I've been hearing a lot of buzz about Barr in the scouting community, so I looked at the All-22 coaches' footage from last season to break down Barr's game and see why scouts are so smitten by his potential. Here are my thoughts:
Barr arrived at UCLA ranked by many recruiting analysts as the top athlete in the 2010 class following a spectacular career at Loyola High School in Los Angeles. Although he failed to live up to the hype as a tight end in the Bruins' offense, he certainly displayed speed, burst and agility as an outside linebacker. Watching Barr work off the edges against the run or as a pass rusher, I've been impressed with his combination of balance, body control and burst. He shows exceptional closing quickness hunting down quarterbacks and runners from the backside. Most importantly, Barr is agile enough to weave through trash to make negative plays in the backfield -- a quality that could make him a star at the next level.
For a former offensive player with limited snaps on defense, Barr is an impressive run defender. He is stout at the point of attack, using size, strength and length to leverage blockers before disengaging and falling in on the play. While his technique is far from textbook, Barr's hand skills, aggressiveness and strength allow him to set a hard edge on the perimeter, enabling his teammates to make plays in pursuit. On runs away from his side, Barr flashes the speed and burst to track runners down from behind. He displays a relentless motor that produces negative plays off sheer effort.

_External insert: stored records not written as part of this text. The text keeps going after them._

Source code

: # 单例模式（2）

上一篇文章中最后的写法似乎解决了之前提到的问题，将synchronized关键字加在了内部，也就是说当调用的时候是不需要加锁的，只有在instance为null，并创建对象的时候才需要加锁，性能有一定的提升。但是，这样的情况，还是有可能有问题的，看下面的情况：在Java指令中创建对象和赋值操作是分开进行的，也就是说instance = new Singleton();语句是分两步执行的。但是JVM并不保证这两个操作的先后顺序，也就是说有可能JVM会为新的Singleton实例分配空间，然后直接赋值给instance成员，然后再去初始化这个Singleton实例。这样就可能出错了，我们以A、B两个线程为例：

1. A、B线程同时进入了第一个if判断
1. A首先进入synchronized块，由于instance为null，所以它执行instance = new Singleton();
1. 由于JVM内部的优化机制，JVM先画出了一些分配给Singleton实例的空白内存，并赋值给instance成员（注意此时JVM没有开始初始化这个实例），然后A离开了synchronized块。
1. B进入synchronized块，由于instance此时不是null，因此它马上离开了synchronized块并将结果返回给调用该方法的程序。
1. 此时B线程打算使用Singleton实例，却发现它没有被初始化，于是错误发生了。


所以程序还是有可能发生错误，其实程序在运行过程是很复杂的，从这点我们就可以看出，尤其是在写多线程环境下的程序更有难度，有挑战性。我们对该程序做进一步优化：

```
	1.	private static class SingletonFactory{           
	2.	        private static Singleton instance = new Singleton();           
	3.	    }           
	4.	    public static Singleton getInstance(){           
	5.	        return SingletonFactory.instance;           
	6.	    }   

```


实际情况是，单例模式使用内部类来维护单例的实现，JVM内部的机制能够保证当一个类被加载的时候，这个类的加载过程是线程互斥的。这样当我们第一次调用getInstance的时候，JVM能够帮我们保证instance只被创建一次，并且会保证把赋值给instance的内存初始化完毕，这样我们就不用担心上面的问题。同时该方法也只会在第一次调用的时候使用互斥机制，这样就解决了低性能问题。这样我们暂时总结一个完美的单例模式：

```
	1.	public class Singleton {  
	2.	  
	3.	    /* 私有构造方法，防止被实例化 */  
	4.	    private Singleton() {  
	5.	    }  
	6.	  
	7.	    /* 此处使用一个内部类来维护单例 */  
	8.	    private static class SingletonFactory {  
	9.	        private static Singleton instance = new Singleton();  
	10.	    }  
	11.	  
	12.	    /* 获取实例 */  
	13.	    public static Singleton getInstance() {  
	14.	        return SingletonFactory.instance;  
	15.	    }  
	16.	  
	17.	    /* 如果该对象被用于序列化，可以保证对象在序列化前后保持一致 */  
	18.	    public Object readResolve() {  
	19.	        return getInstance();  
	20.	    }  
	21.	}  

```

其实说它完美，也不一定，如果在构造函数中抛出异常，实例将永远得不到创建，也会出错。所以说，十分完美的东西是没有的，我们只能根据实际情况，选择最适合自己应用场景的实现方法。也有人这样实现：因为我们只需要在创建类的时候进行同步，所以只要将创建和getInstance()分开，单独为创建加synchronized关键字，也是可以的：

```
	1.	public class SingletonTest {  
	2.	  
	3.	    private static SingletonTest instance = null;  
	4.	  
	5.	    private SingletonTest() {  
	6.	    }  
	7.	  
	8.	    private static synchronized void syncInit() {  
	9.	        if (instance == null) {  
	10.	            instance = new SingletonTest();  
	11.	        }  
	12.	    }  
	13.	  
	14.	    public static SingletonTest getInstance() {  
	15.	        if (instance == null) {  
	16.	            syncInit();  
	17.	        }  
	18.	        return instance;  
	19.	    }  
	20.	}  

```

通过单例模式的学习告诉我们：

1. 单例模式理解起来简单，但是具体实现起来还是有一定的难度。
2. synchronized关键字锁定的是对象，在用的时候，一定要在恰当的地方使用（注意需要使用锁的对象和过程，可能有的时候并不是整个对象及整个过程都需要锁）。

Barr is a crafty rusher with a natural feel for getting to the quarterback. Although he lacks elite first-step quickness, he routinely wins with a "bend-and-burst" maneuver that allows him to turn the corner against offensive tackles. He will also use a spin move and a stutter-step to take advantage of blockers who overreact to his speed rush. Barr is certainly effective as a conventional rusher off the edge, but I believe he is most dangerous when used on blitzes from the second level. He displays superb timing and awareness shooting gaps from depth, and his athleticism makes him tough to block on the move.
Barr has the potential to become an excellent cover man on the perimeter. He is fast enough to run with tight ends and running backs down the seam, while also displaying the instincts and awareness to make quick reactions to balls thrown in the flat in zone coverage. Although his backpedal and turns/transitions are still a little rough, his overall athleticism, vision and reactions enable him to make bang-bang hits on pass catchers in his area. Of course, scouts will want to see better angles and drops.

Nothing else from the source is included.